Groundwater is not only a vital resource, but also one of the largest terrestrial aquatic ecosystems on Earth. However, to date, ecological criteria are often not considered in routine groundwater monitoring, mainly because of the lack of suitable ecological assessment tools. Prokaryotic microorganisms are ubiquitous in groundwater ecosystems even under the harshest conditions, making them ideal bioindicators for ecological monitoring. We have developed a simple, inexpensive approach that enables ecological groundwater monitoring based on three microbiological parameters that can be easily integrated into existing routine monitoring practices: prokaryotic cell density (D) measured by flow cytometry; activity (A) measured as prokaryotic intracellular ATP concentrations using a simple cell-lysis-luminescence assay; and, as an optional parameter, the bioavailable carbon (C) measured as the concentration of assimilable organic carbon in a simple batch growth assay. We analyzed data for three case studies of different disturbances representing some of the main threats to groundwater ecosystems, i.e. organic contamination with hydrocarbons, surface water intrusion, and agricultural land use. For all three disturbances, disturbed samples could be reliably distinguished from undisturbed samples based on a single index value obtained from multivariate outlier analyses of the microbial variables.
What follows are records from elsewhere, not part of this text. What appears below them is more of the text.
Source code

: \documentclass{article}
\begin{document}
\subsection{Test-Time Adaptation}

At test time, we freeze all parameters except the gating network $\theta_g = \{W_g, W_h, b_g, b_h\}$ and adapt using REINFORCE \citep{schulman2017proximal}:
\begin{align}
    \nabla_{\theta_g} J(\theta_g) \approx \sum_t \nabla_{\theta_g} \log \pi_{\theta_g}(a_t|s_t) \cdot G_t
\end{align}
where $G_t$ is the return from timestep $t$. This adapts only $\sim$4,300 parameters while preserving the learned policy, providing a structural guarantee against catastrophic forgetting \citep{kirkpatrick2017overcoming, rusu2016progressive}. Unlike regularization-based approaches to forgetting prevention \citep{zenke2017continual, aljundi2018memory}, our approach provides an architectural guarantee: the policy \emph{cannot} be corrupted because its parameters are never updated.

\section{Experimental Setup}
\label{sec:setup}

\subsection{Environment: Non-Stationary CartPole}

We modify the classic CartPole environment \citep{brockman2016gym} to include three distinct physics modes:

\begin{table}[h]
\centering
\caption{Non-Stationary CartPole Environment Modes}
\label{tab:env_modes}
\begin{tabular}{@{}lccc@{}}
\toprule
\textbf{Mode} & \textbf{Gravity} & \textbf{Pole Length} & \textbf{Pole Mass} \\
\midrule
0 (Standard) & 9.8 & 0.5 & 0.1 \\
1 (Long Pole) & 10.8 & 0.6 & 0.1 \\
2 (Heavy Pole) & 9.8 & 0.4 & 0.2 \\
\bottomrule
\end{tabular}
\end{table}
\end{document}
We could show that this multivariate approach allowed for a significantly more sensitive and reliable detection of disturbed samples compared to separate univariate outlier analyses of the measured variables. Furthermore, a comparison of non-contaminated aquifers from nine different regions across Germany revealed distinct multivariate signatures along the three microbial variables, which should be considered when applying our approach in practice. In essence, our approach offers a practical tool for the detection of disturbances of groundwater ecosystems based on microbial parameters which can be seamlessly extended in the future by additional parameters for higher sensitivity as well as flexibility.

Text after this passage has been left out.